Saturday, November 27, 2010

Nabemono 鍋物

Nabe 鍋 means "pot". Nabemono is an all inclusive term of any hot pot dish but often the dish itself is called "nabe". Any dish you cook (usually on the table) in a pot (most often earthenware) with broth is called "nabe" or "nabemono". Sukiyaki  すき焼き, shabu-shabu しゃぶしゃぶ and oden おでん may be considered types of nabe in a broad sense but I do not think it is appropriate to include them in "nabemono". Depending on the ingredients and seasoning of the broth, you have many variations and many names of "nabe". Whatever the name, in cold winter days, nabemono is one of the most comforting  and warming dishes. The types of broth seasonings could be;

1) Dashi without seasoning; When your broth is not seasoned, you use a dipping sauce such as ponzu. Tarachirinabe タラちり鍋. Mizutaki 鶏の水炊き, and Yudoufu 湯豆腐 are three such examples.
2) Dashi and soy sauce based; Yosebabe 寄せ鍋 is the best example.
3) Dashi and miso based; Chankonabe  ちゃんこ鍋, Ishikarinabe 石狩鍋, and Dotenabe 土手鍋 are three such examples.

Since other ingredients will impart lots of flavor to the broth, the starting broth is usually a simple kelp broth. In terms of the ingredients, you could limit them to only a few items (like yudoufu in which only tofu or tofu and nappa cabbage are usually used) or you could add anything including sea food, meat, vegetables, tofu, fish cake and more, as is done in chankonabe and yosenabe. There are no rules (although there are some guide lines). The name of the nabe changes based on the ingredients, locality, and types of broth.
Here is one example I made one evening in a small one person pot. I am not sure what I should call this. A type of yosenabe but I used mostly vegetables and at the very end decided to add shrimp. I first made dashi from kelp and a "dashi pack". This is like a tea bag but instead of tea, combination of pulverized bonito flakes, dried fish and kelp (there are several different kinds) are placed in the bag. It is much better than granulated instant dashi but still very convenient. I seasoned the broth with mirin, sake and soy sauce (to taste, since I did not measure). I started with the ingredients which take the longest time to cook. In my case, I added daikon (halved and thinly sliced) and carrot (sliced a bit thicker than the daikon) first, then after 10 minutes or so, I added the white part of Nappa cabbage or Hakusai 白菜, tofu 豆腐, followed by (after 5 minutes) maitake mushroom 舞茸, green parts of Nappa, scallion, and finally shrimp.

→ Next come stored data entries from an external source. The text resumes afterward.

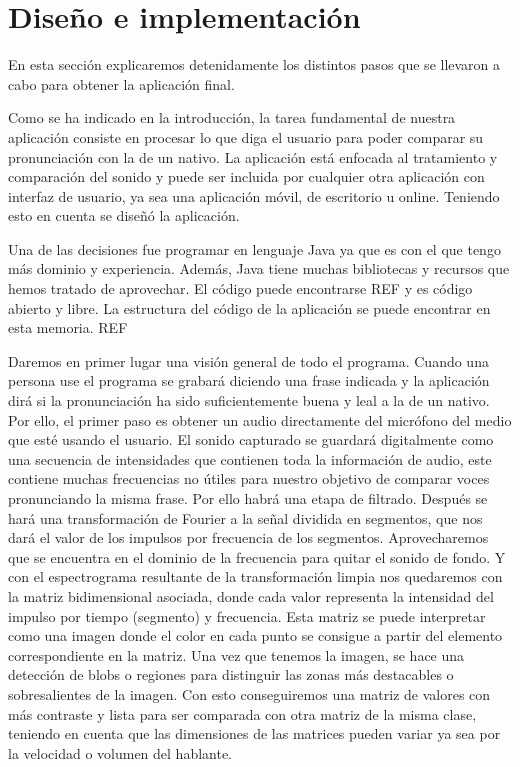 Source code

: 
\chapter{Diseño e implementación} %

\label{Chapter2} %

En esta sección explicaremos detenidamente los distintos pasos que se llevaron a cabo para obtener la aplicación final. 

Como se ha indicado en la introducción, la tarea fundamental de nuestra aplicación consiste en procesar lo que diga el usuario para poder comparar su pronunciación con la de un nativo. La aplicación está enfocada al tratamiento y comparación del sonido y puede ser incluida por cualquier otra aplicación con interfaz de usuario, ya sea una aplicación móvil, de escritorio u online. Teniendo esto en cuenta se diseñó la aplicación.

Una de las decisiones fue programar en lenguaje Java ya que es con el que tengo más dominio y experiencia. Además, Java tiene muchas bibliotecas y recursos que hemos tratado de aprovechar. El código puede encontrarse REF \cite{REF} %
 y es código abierto y libre. La estructura del código de la aplicación se puede encontrar en esta memoria. REF \cite{REF} %

Daremos en primer lugar una visión general de todo el programa. Cuando una persona use el programa se grabará diciendo una frase indicada y la aplicación dirá si la pronunciación ha sido suficientemente buena y leal a la de un nativo. Por ello, el primer paso es obtener un audio directamente del micrófono del medio que esté usando el usuario. El sonido capturado se guardará digitalmente como una secuencia de intensidades que contienen toda la información de audio, este contiene muchas frecuencias no útiles para nuestro objetivo de comparar voces pronunciando la misma frase. Por ello habrá una etapa de filtrado. Después se hará una transformación de Fourier a la señal dividida en segmentos, que nos dará el valor de los impulsos por frecuencia de los segmentos. Aprovecharemos que se encuentra en el dominio de la frecuencia para quitar el sonido de fondo. Y con el espectrograma resultante de la transformación limpia nos quedaremos con la matriz bidimensional asociada, donde cada valor representa la intensidad del impulso por tiempo (segmento) y frecuencia. Esta matriz se puede interpretar como una imagen donde el color en cada punto se consigue a partir del elemento correspondiente en la matriz. Una vez que tenemos la imagen, se hace una detección de blobs o regiones para distinguir las zonas más destacables o sobresalientes de la imagen. Con esto conseguiremos una matriz de valores con más contraste y lista para ser comparada con otra matriz de la misma clase, teniendo en cuenta que las dimensiones de las matrices pueden variar ya sea por la velocidad o volumen del hablante.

The ingredients I could have added include fish (usually a white meat, hardy fish such as cod), chicken (cut up thigh meat), fish cakes, and shell fish. As a condiment, I used seven flavored Japanese red pepper powder 七味唐辛子. To finish the meal, I could have added cooked rice to make porridge, or noodles such as udon noodles but I was too full just eating the items I cooked. Traditionally, warm sake is the choice of drink but we like cold sake even in winter and with nabe.

Thursday, November 25, 2010

Baked cornmeal drumett "tulip" 手羽元チュウリップのコーンミールオーブン焼き

I bought chicken wings over the weekend but we did not use them. I marinated them in sake and kept them in the refrigerator so that they would stay fresh for several more days. Since it was not feasible to grill them over a charcoal fire on a weeknight - not to mention that it is getting too cold and dark to barbecue after we get home, I baked them in the oven to make a Yakitori style dish. I decided to do a slightly more elaborate preparation of the drumetts and made "tulips".

It appears this "tulip" preparation is more popular in Japan than here. First, I cut off the wing tips (discard) and then separate the wings and drumetts. For making a drumett "tulip" (here is a visual aid), just loosen the meat from the bone and nick the skin around the joint so that skin and meat can be pushed down and inverted making a "tulip" shaped meat on one end with bone sticking out as a convenient handle. Naturally, I could have deep fried them but I decided to bake them in the oven instead. To make it slightly more interesting, I added a cornmeal crust.

I just evenly coated the the drumett tulips with light olive oil (using my hands) and season with salt and pepper. I made a mixture of yellow cornmeal and potato starch (about 4:1 ratio) and dredged the chicken. I prepped the wings as usual making a cut beween the bones through the skin and seasoned with salt and pepper. I placed the wings and drumetts on a baking sheet with a raised metal rack (I let the drumett tulips stand up with the meat side down). I baked them in a preheated 450F convection oven (very hot) on the top rack for 20-25 minutes until the surface is golden brown as seen in the above picture.

I served this with wedges of lemon and moromi cucumber. It is a bit healthier than deep frying and the cornmeal flavor is kind of nice. 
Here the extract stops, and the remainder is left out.